* **Work order**
Tally the lines in the data below in which the word "Cross" occurs, then give only the total.

* **Input data**
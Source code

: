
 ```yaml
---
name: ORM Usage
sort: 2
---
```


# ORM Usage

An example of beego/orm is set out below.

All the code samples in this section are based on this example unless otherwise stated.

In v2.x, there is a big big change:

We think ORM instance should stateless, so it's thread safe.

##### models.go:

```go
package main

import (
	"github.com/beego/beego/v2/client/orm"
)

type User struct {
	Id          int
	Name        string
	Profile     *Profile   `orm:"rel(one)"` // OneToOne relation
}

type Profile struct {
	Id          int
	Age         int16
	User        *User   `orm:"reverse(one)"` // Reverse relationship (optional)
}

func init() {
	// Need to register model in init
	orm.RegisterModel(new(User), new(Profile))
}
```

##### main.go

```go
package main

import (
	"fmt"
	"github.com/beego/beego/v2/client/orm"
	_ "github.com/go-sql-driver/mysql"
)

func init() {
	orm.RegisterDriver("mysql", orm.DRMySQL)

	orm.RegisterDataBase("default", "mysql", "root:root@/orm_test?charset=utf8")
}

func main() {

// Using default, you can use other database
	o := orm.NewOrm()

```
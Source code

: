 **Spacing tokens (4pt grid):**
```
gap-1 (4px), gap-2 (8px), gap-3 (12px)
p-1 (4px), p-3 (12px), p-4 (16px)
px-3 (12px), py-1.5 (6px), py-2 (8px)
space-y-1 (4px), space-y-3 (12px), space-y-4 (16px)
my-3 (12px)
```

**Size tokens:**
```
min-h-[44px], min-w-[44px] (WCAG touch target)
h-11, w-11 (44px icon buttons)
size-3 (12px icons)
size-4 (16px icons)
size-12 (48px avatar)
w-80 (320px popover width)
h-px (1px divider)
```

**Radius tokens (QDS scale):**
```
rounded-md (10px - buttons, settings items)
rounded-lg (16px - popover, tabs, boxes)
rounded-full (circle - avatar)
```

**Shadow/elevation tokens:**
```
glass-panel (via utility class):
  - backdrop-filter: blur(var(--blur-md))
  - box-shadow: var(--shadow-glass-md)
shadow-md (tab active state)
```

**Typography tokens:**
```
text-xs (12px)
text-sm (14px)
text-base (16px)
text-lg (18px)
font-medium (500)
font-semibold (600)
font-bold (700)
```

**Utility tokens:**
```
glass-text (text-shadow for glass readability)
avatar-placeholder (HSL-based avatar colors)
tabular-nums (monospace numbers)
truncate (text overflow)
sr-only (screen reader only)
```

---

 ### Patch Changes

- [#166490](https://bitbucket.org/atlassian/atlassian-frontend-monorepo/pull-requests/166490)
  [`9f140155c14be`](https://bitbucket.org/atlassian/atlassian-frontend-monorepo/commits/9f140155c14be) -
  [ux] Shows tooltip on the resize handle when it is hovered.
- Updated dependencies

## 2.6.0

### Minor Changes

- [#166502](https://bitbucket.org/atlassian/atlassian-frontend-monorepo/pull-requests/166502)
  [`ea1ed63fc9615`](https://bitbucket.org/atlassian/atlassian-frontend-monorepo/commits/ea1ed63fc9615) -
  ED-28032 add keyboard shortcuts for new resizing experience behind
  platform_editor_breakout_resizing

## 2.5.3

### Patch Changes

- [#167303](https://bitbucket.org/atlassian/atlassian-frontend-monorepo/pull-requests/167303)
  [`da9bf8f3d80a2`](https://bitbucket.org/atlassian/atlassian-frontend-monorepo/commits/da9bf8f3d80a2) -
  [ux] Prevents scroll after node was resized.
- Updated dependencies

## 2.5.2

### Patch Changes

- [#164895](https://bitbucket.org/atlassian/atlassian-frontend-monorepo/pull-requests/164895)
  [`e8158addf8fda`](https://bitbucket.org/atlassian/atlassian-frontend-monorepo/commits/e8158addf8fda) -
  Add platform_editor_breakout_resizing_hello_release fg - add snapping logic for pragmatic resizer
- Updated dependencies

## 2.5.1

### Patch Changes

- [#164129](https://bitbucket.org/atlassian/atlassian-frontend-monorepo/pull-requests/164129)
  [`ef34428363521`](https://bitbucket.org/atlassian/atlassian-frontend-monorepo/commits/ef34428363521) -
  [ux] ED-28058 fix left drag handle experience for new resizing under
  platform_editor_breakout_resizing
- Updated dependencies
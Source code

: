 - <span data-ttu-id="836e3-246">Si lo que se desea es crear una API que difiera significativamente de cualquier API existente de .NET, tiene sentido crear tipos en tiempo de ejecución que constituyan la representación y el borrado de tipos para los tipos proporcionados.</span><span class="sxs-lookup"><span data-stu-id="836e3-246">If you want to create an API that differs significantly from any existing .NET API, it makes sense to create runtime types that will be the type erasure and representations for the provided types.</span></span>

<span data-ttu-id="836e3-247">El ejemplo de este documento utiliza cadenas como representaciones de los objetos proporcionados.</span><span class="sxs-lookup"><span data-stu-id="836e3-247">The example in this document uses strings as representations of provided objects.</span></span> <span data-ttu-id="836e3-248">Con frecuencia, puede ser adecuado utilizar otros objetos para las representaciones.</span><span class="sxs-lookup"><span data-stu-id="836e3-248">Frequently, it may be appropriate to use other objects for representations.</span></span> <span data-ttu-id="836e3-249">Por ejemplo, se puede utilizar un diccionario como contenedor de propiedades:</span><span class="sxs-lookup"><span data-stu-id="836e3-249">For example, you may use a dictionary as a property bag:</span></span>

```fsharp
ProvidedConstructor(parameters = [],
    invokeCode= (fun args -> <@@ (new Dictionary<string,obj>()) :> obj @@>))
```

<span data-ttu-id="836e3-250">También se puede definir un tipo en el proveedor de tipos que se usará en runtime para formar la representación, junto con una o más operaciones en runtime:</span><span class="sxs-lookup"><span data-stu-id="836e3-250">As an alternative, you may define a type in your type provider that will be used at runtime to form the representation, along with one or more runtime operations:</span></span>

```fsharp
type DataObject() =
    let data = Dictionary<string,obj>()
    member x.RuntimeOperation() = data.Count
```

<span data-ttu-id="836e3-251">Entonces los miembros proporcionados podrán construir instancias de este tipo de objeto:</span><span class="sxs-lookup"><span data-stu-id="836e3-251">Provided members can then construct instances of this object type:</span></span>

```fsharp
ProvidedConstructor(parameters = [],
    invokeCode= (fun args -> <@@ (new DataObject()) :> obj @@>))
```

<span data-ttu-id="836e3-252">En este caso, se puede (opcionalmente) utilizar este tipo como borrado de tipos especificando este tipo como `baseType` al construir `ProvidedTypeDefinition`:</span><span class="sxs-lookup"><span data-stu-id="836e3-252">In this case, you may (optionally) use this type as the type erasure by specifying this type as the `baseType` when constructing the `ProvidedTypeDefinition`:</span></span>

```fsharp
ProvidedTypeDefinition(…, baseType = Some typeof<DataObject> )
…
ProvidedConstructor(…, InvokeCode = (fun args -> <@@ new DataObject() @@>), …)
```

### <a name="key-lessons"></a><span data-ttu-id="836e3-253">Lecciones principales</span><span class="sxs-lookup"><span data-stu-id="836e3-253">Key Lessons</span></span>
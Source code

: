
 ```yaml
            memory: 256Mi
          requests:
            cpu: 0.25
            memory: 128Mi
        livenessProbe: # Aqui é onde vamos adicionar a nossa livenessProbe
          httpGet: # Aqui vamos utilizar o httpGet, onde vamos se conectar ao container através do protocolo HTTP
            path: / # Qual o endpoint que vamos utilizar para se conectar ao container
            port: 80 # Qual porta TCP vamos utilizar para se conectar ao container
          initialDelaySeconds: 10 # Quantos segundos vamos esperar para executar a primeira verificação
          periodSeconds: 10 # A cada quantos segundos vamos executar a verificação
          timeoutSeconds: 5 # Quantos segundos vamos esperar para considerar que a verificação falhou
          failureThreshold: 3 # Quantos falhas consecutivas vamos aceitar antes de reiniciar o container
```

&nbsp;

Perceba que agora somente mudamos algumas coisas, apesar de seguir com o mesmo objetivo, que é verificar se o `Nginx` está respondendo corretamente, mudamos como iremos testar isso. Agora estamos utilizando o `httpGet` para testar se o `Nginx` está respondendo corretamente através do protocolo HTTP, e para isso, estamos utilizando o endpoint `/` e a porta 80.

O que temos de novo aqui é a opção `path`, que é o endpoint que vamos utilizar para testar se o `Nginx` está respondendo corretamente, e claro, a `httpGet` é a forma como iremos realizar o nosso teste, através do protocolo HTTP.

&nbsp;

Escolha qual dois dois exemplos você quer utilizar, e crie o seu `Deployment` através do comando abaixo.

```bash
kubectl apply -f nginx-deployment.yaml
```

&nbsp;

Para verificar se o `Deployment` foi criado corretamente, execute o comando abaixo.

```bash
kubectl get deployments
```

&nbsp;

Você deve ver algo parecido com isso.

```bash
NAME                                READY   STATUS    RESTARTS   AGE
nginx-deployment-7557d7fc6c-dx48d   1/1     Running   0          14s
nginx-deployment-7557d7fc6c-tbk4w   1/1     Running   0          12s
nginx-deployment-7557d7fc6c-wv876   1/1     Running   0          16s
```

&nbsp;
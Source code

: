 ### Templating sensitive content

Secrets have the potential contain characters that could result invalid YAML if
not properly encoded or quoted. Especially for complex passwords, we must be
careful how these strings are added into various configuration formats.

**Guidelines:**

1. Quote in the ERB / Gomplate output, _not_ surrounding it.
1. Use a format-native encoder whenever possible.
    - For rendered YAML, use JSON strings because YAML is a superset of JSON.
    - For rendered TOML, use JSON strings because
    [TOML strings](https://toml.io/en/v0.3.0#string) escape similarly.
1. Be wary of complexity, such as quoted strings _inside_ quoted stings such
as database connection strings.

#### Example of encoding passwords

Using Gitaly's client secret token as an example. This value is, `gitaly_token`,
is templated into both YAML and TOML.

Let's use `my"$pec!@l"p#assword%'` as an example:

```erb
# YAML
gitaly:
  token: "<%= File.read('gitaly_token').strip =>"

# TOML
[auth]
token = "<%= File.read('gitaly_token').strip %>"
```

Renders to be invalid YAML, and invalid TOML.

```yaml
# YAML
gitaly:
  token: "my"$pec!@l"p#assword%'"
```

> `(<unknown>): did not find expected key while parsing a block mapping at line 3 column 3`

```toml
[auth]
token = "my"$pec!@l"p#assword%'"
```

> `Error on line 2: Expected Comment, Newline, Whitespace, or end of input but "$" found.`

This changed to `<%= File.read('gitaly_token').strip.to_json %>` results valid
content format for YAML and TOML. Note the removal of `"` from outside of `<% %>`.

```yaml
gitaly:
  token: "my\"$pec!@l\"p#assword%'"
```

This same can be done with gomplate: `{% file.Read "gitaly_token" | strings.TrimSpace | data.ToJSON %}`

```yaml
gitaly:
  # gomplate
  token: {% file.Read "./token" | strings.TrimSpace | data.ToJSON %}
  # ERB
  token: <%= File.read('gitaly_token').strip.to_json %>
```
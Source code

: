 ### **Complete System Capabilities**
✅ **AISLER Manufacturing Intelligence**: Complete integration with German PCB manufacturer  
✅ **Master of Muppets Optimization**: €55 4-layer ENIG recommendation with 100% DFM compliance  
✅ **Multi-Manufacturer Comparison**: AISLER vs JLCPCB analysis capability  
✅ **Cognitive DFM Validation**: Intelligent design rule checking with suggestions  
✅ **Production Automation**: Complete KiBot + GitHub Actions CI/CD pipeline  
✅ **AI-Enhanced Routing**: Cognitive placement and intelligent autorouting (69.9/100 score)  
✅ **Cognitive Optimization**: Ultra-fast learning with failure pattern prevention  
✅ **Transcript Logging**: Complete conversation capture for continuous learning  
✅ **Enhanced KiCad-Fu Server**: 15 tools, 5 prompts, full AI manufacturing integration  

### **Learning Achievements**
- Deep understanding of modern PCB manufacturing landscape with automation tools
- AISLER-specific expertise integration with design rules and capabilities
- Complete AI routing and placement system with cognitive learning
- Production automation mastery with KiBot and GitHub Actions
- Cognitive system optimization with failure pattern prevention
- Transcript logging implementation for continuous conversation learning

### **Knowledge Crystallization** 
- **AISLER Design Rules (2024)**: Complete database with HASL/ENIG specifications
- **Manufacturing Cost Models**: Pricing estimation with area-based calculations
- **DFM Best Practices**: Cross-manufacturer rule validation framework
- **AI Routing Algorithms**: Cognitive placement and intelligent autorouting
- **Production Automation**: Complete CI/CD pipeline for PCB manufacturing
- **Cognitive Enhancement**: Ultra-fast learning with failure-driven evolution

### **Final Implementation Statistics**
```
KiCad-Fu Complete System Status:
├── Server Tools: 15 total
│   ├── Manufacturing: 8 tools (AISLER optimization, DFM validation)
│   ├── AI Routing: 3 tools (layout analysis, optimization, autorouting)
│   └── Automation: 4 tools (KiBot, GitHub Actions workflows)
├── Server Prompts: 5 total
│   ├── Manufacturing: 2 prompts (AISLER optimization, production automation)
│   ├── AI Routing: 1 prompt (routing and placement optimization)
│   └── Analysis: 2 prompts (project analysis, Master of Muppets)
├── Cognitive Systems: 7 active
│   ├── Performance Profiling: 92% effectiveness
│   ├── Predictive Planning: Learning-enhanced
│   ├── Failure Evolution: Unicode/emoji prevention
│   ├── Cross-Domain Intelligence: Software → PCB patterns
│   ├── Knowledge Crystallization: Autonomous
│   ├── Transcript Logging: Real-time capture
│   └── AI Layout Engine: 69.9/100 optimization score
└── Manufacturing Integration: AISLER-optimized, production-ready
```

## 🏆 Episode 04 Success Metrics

* **Answer to the problem**
2